Cet outil censé viser en premier lieu l’islam radical a depuis ciblé des associations écologistes. Retour sur un outil critiqué dès sa mise en œuvre par le monde associatif.

C’est une petite case apparue l’année dernière en bas des formulaires de demandes de subvention aux collectivités. Insignifiante pour beaucoup d’associations, elle est à l’inverse source d’inquiétudes pour d’autres. Depuis un décret du 31 décembre 2021, toute association qui effectue une demande de subvention doit la cocher, s’engageant ainsi à respecter le Contrat d’Engagement Républicain, faute de quoi elle risque de se voir retirer une subvention attribuée, voire de devoir rembourser une subvention perçue. Créé par la loi « confortant le respect des principes de la république » – dite « loi séparatisme », ce contrat était présenté avant tout comme un outil pour lutter contre l’islam radical.

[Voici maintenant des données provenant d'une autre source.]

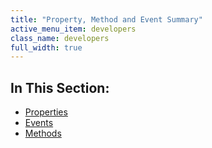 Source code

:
 ```yaml
---
title: "Property, Method and Event Summary"
active_menu_item: developers
class_name: developers
full_width: true
---
```



## In This Section:

 - [Properties](/developers/user-guide/product-guide/advanced-important-widgets/zing-charts/property-method-and-event-summary/properties3)
 - [Events](/developers/user-guide/product-guide/advanced-important-widgets/zing-charts/property-method-and-event-summary/events2)
 - [Methods](/developers/user-guide/product-guide/advanced-important-widgets/zing-charts/property-method-and-event-summary/methods2)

Mais en septembre 2022, c’est l’association Alternatiba Poitiers qui a été ciblée. Dans son « Village des Alternatives » installé les 17 et 18 septembre, l’association proposait un atelier de formation à la désobéissance civile non-violente. Le préfet de la Vienne y a vu une violation du Contrat d’Engagement Républicain et a demandé à la ville de Poitiers et à la Communauté Urbaine du Grand Poitiers de retirer leur soutien financier à Alternatiba – de 5 000€ et 10 000€. Plus récemment, Mediapart a révélé qu’un représentant de la préfecture de Corrèze « a affirmé lors d’une réunion que certaines associations ne pourraient plus accéder à des subventions au motif qu’elles auraient violé leur contrat d’engagement républicain ». Plusieurs sources interrogées par Mediapart assurent que le secrétaire général de la préfecture aurait justifié que les cinq associations concernées appartiendraient à une « mouvance “ultragauche”, que la décision avait été prise sur la base d’un contrôle de l’honorabilité des dirigeants, qui avaient des opinions politiques anti-État et antisystème, et aussi par rapport à la nature de leurs activités. » L’outil aurait donc une nouvelle fois dévié de sa cible initiale pour atteindre des associations écologistes, susceptibles de créer un trouble à l’ordre public.

Dorothée Paulin, la Directrice Générale de l’ADELHA 05 – la Ligue de l’Enseignement dans les Hautes-Alpes, ainsi qu’une personne des services de l’État dans les Hautes-Alpes qui suit le déploiement du Contrat d’Engagement Républicain nous ont indiqué que localement, très peu d’associations semblent s’inquiéter de ce dispositif. Les craintes émanent pour le moment d’associations nationales, « plutôt écologistes », « qui font du plaidoyer » ou encore susceptibles de « faire des actions avec débordement, de leur fait ou pas. » Pas vraiment les cibles premières évoquées pendant les discussions sur la loi séparatisme.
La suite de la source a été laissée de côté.